Short Version: Virtua Fighter is significantly more difficult to learn and involves hours of study and practice to learn and become skilled. Tekken, and most of the major fighting games, can be played at an entry level by mashing buttons. It's two very different worlds.
Long Version: It's interesting how VF became so popular in Japan while never reaching more than minor cult status in the West, and even then only with Virtua Fighter 2 on Saturn and VF4 on Playstation 2. It just never found a critical mass of fans who embraced it. But I've always felt that was because most players were never properly taught how it plays, combined with the overall casual-oriented nature of the genre. Most kids want fighting or wrestling games to be simple button-mashing affairs where you just crash on a couch and have fun with friends. They're not looking for a martial arts simulation that plays like algebra mashed with speed chess and rock-paper-scissors.
I say this, of course, as a diehard VF fan. But I freely admit that the series is unique in the genre and too complex for most players' tastes. At least in the mid 1990s, there were older gamers who enjoyed Karate Champ and International Karate, which were the spiritual ancestors to VF and focused on martial arts tactics. Today, I can't imagine that anybody under 35 has ever heard of KC or IK/IK+, aside from maybe super-diehard Amiga freaks.
In any case, Virtua Fighter involves many elements to study and master in order to become good. You can't just mash the punch button or find some secret move to use over and over and over. For example, here's a quick list of the skills you need to learn:
- Your fighter's move list.
- Your opponent's move list.
- The rock-paper-scissors structure of attacks, blocks and throws.
- The difference between minor and major counters.
- The difference between an attack's execution time and recovery time.
- Understanding of frame rate data and the difference between "punch counterable" and "throw counterable."
- The concept of throw escapes and an understanding of positioning (where you end up afterwards).
- Foot stance and the difference between "closed" and "open" stance.
- The difference between "canned" and "rolled" (or custom) combos.
- The use of guard-cancel to cease a canned combo.
- The uses of crouch dashing to save frames and set up attacks.
- Understanding different weight classes and how that affects floating.
- If you're playing VF 1-3, learning NOT to jump! Don't use those damned floaty jumps!
Let's compare this to Tekken 3 as an example. Here's how to play:
- Choose Eddy Gordo.
- Mash the kick buttons to perform his spectacular 10-hit breakdancing routine.
- Rinse and repeat.
See the difference?
Virtua Fighter just involves so much more, and the learning curve at the start is far higher than just about any major fighting videogame series. That depth and complexity is celebrated by fans because it really does reward practice, but this also has the downside of alienating rookies, who will always get their butts handed to them by more experienced players. It can be very discouraging and frustrating and Sega never really found a way to balance beginners and experts, even with the later installments of the series that added a lot of easy canned combos to the game.
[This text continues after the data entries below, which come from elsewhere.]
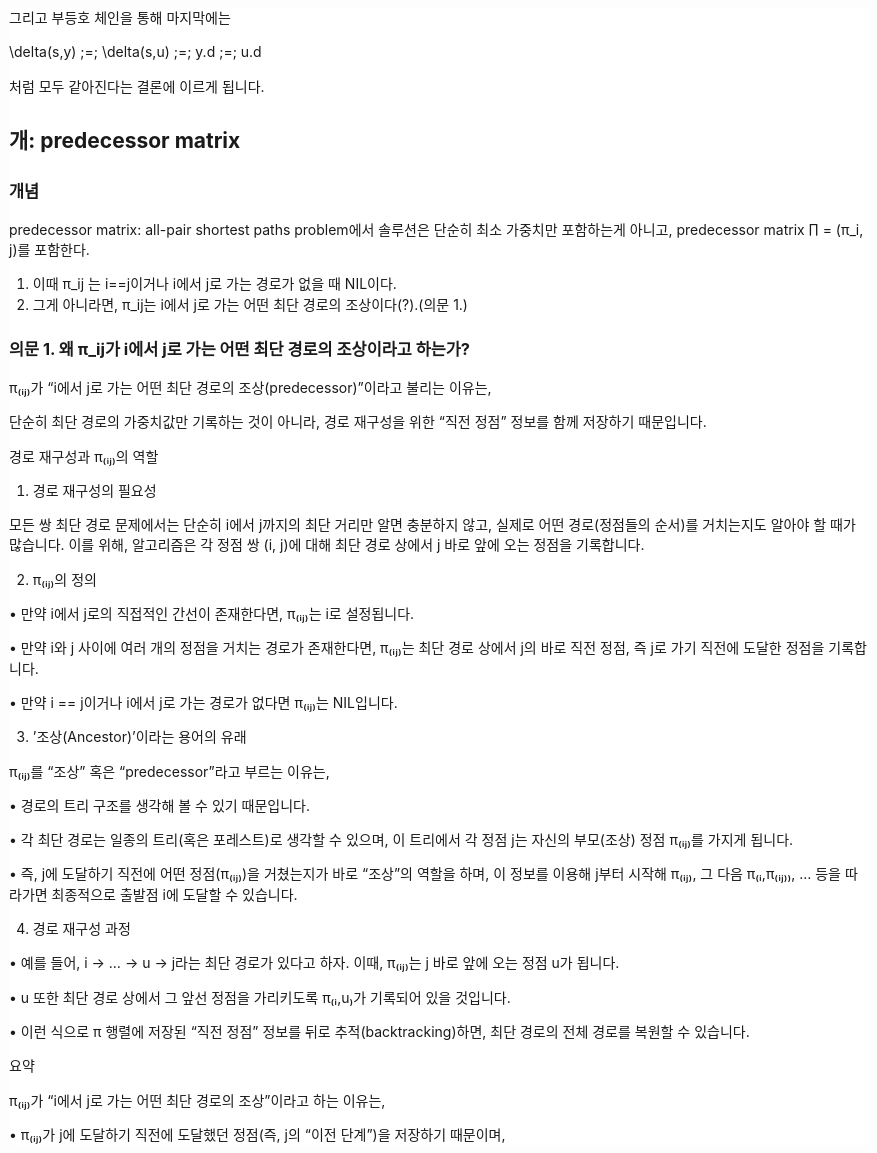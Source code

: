 그리고 부등호 체인을 통해 마지막에는

\delta(s,y) \;=\; \delta(s,u) \;=\; y.d \;=\; u.d

처럼 모두 같아진다는 결론에 이르게 됩니다.

## 개: predecessor matrix

### 개념

predecessor matrix: all-pair shortest paths problem에서 솔루션은 단순히 최소 가중치만 포함하는게 아니고, predecessor matrix ∏ = (π_i, j)를 포함한다. 

1. 이때 π_ij 는 i==j이거나 i에서 j로 가는 경로가 없을 때 NIL이다. 
1. 그게 아니라면, π_ij는 i에서 j로 가는 어떤 최단 경로의 조상이다(?).(의문 1.)
### 의문 1. 왜 π_ij가 i에서 j로 가는 어떤 최단 경로의 조상이라고 하는가?

π₍ᵢⱼ₎가 “i에서 j로 가는 어떤 최단 경로의 조상(predecessor)”이라고 불리는 이유는,

단순히 최단 경로의 가중치값만 기록하는 것이 아니라, 경로 재구성을 위한 “직전 정점” 정보를 함께 저장하기 때문입니다.

경로 재구성과 π₍ᵢⱼ₎의 역할

1.	경로 재구성의 필요성

모든 쌍 최단 경로 문제에서는 단순히 i에서 j까지의 최단 거리만 알면 충분하지 않고, 실제로 어떤 경로(정점들의 순서)를 거치는지도 알아야 할 때가 많습니다. 이를 위해, 알고리즘은 각 정점 쌍 (i, j)에 대해 최단 경로 상에서 j 바로 앞에 오는 정점을 기록합니다.

2.	π₍ᵢⱼ₎의 정의

•	만약 i에서 j로의 직접적인 간선이 존재한다면, π₍ᵢⱼ₎는 i로 설정됩니다.

•	만약 i와 j 사이에 여러 개의 정점을 거치는 경로가 존재한다면, π₍ᵢⱼ₎는 최단 경로 상에서 j의 바로 직전 정점, 즉 j로 가기 직전에 도달한 정점을 기록합니다.

•	만약 i == j이거나 i에서 j로 가는 경로가 없다면 π₍ᵢⱼ₎는 NIL입니다.

3.	’조상(Ancestor)’이라는 용어의 유래

π₍ᵢⱼ₎를 “조상” 혹은 “predecessor”라고 부르는 이유는,

•	경로의 트리 구조를 생각해 볼 수 있기 때문입니다.

•	각 최단 경로는 일종의 트리(혹은 포레스트)로 생각할 수 있으며, 이 트리에서 각 정점 j는 자신의 부모(조상) 정점 π₍ᵢⱼ₎를 가지게 됩니다.

•	즉, j에 도달하기 직전에 어떤 정점(π₍ᵢⱼ₎)을 거쳤는지가 바로 “조상”의 역할을 하며, 이 정보를 이용해 j부터 시작해 π₍ᵢⱼ₎, 그 다음 π₍ᵢ,π₍ᵢⱼ₎₎, … 등을 따라가면 최종적으로 출발점 i에 도달할 수 있습니다.

4.	경로 재구성 과정

•	예를 들어, i → … → u → j라는 최단 경로가 있다고 하자. 이때, π₍ᵢⱼ₎는 j 바로 앞에 오는 정점 u가 됩니다.

•	u 또한 최단 경로 상에서 그 앞선 정점을 가리키도록 π₍ᵢ,u₎가 기록되어 있을 것입니다.

•	이런 식으로 π 행렬에 저장된 “직전 정점” 정보를 뒤로 추적(backtracking)하면, 최단 경로의 전체 경로를 복원할 수 있습니다.

요약

π₍ᵢⱼ₎가 “i에서 j로 가는 어떤 최단 경로의 조상”이라고 하는 이유는,

•	π₍ᵢⱼ₎가 j에 도달하기 직전에 도달했던 정점(즉, j의 “이전 단계”)을 저장하기 때문이며,
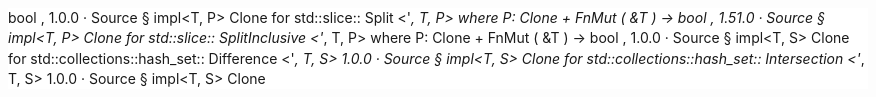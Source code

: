 bool
,
1.0.0
·
Source
§
impl<T, P>
Clone
for std::slice::
Split
<'_, T, P>
where
    P:
Clone
+
FnMut
(
&T
) ->
bool
,
1.51.0
·
Source
§
impl<T, P>
Clone
for std::slice::
SplitInclusive
<'_, T, P>
where
    P:
Clone
+
FnMut
(
&T
) ->
bool
,
1.0.0
·
Source
§
impl<T, S>
Clone
for std::collections::hash_set::
Difference
<'_, T, S>
1.0.0
·
Source
§
impl<T, S>
Clone
for std::collections::hash_set::
Intersection
<'_, T, S>
1.0.0
·
Source
§
impl<T, S>
Clone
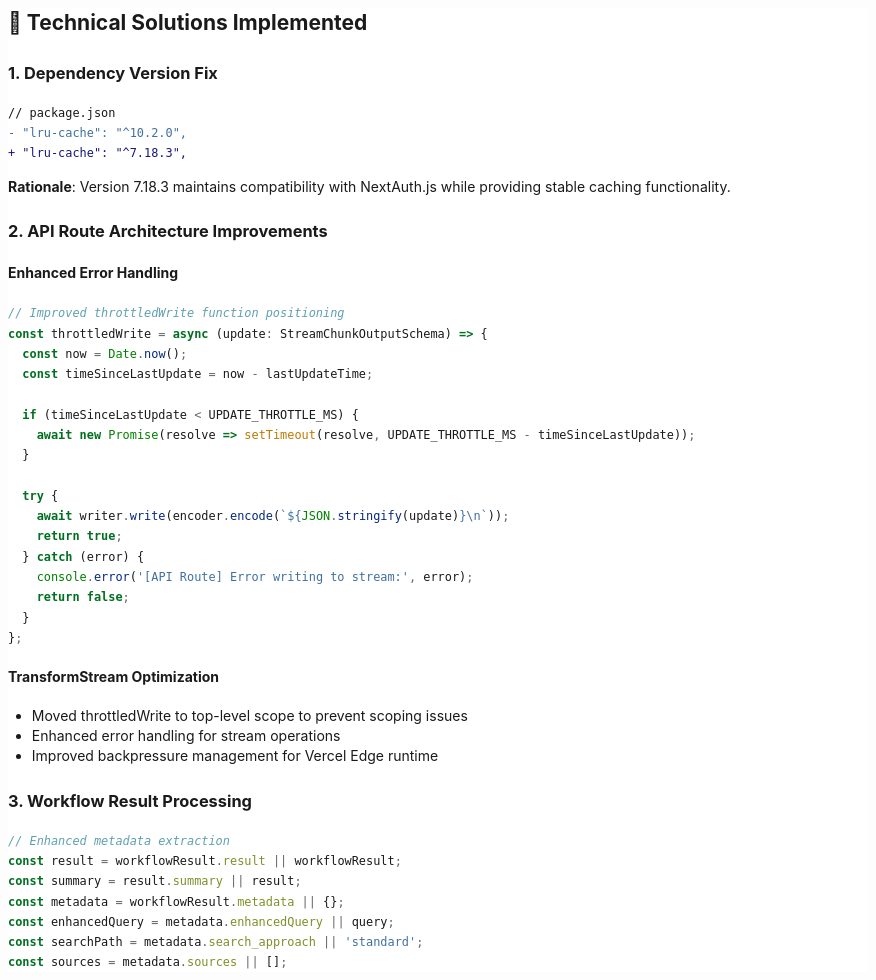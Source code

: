 ## 🔧 Technical Solutions Implemented

### 1. Dependency Version Fix
```diff
// package.json
- "lru-cache": "^10.2.0",
+ "lru-cache": "^7.18.3",
```

**Rationale**: Version 7.18.3 maintains compatibility with NextAuth.js while providing stable caching functionality.

### 2. API Route Architecture Improvements

#### Enhanced Error Handling
```typescript
// Improved throttledWrite function positioning
const throttledWrite = async (update: StreamChunkOutputSchema) => {
  const now = Date.now();
  const timeSinceLastUpdate = now - lastUpdateTime;
  
  if (timeSinceLastUpdate < UPDATE_THROTTLE_MS) {
    await new Promise(resolve => setTimeout(resolve, UPDATE_THROTTLE_MS - timeSinceLastUpdate));
  }
  
  try {
    await writer.write(encoder.encode(`${JSON.stringify(update)}\n`));
    return true;
  } catch (error) {
    console.error('[API Route] Error writing to stream:', error);
    return false;
  }
};
```

#### TransformStream Optimization
- Moved throttledWrite to top-level scope to prevent scoping issues
- Enhanced error handling for stream operations
- Improved backpressure management for Vercel Edge runtime

### 3. Workflow Result Processing
```typescript
// Enhanced metadata extraction
const result = workflowResult.result || workflowResult;
const summary = result.summary || result;
const metadata = workflowResult.metadata || {};
const enhancedQuery = metadata.enhancedQuery || query;
const searchPath = metadata.search_approach || 'standard';
const sources = metadata.sources || [];
```

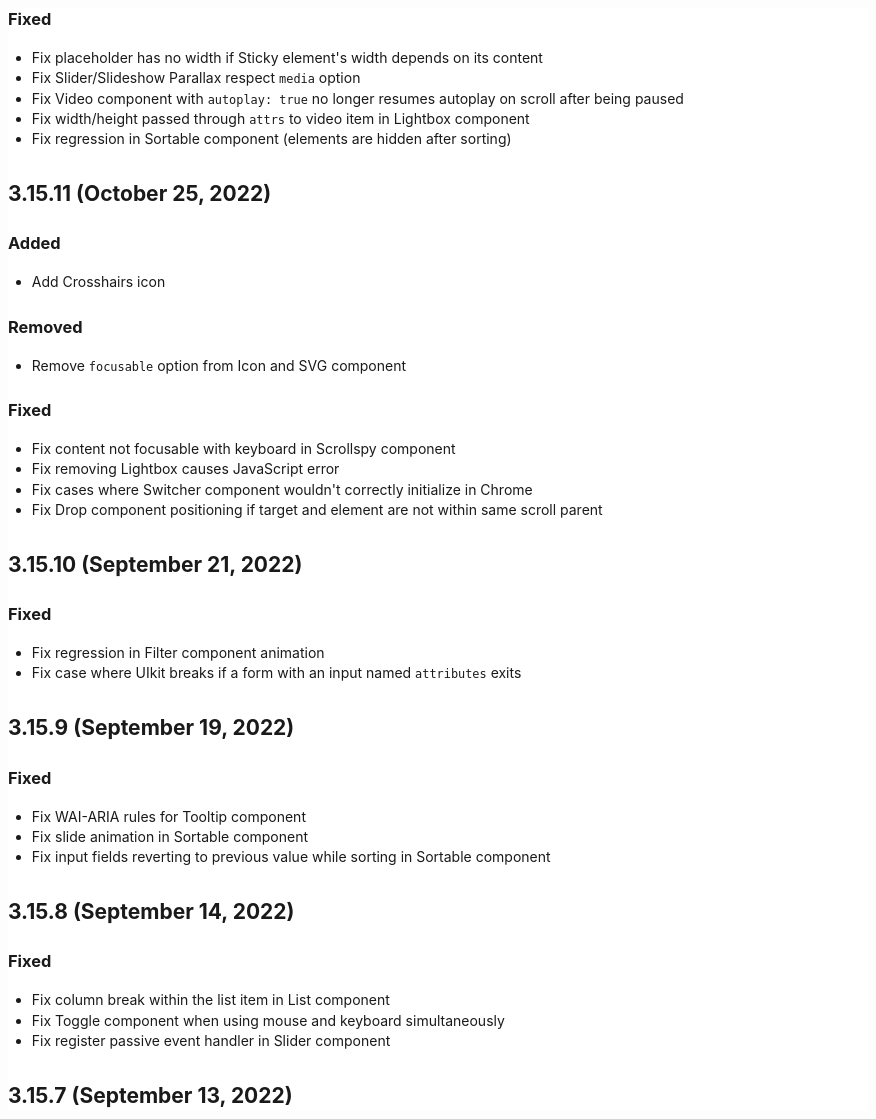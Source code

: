 ### Fixed

- Fix placeholder has no width if Sticky element's width depends on its content
- Fix Slider/Slideshow Parallax respect `media` option
- Fix Video component with `autoplay: true` no longer resumes autoplay on scroll after being paused
- Fix width/height passed through `attrs` to video item in Lightbox component
- Fix regression in Sortable component (elements are hidden after sorting)

## 3.15.11 (October 25, 2022)

### Added

- Add Crosshairs icon

### Removed

- Remove `focusable` option from Icon and SVG component

### Fixed

- Fix content not focusable with keyboard in Scrollspy component
- Fix removing Lightbox causes JavaScript error
- Fix cases where Switcher component wouldn't correctly initialize in Chrome
- Fix Drop component positioning if target and element are not within same scroll parent

## 3.15.10 (September 21, 2022)

### Fixed

- Fix regression in Filter component animation
- Fix case where UIkit breaks if a form with an input named `attributes` exits

## 3.15.9 (September 19, 2022)

### Fixed

- Fix WAI-ARIA rules for Tooltip component
- Fix slide animation in Sortable component
- Fix input fields reverting to previous value while sorting in Sortable component

## 3.15.8 (September 14, 2022)

### Fixed

- Fix column break within the list item in List component
- Fix Toggle component when using mouse and keyboard simultaneously
- Fix register passive event handler in Slider component

## 3.15.7 (September 13, 2022)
For most gamers, fighting games are a casual affair, something that is just played for quick fun and not taken too seriously. They just want to mash buttons and have something cool happen. They don't want to spend an hour in a college course about a dozen different things they have to think about all at once while playing. They just want to play.
I never understood why Sega of America never bothered to teach gamers how to play VF the way it's meant to be played. They never released any strategy guides (the books that were published here only listed the moves and made no mention of any of my bullet points, especially the frame data, which is probably the most crucial element of gameplay). They never released any videotapes or DVDs showing competitions or tournaments or cool custom combos. They never built up a professional tournament scene like in Japan. They should have brought over the Tatsujin guys like Bun Bun Maru and Ikebukuro Sarah (they also should have released Anarchy in the Nippon, Zero Divide and DOA on Saturn, but that's another rant) to show the kids how it's done.
Unfortunately, for most casual gamers back in the day, VF was seen as nothing more than "punch-punch-kick" and an interesting curiosity, but lacking the polish and flash and simple joy of Tekken 3. Have I mentioned Eddy Gordo lately? That dude was literally the only thing pulling University of Minnesota boys away from Goldeneye, and lemmie tell you, that was a near-impossible feat. I'll bet half those guys still have their Nintendo 64's plugged into the television set to play Bond, that is, if their wives allow them to do so.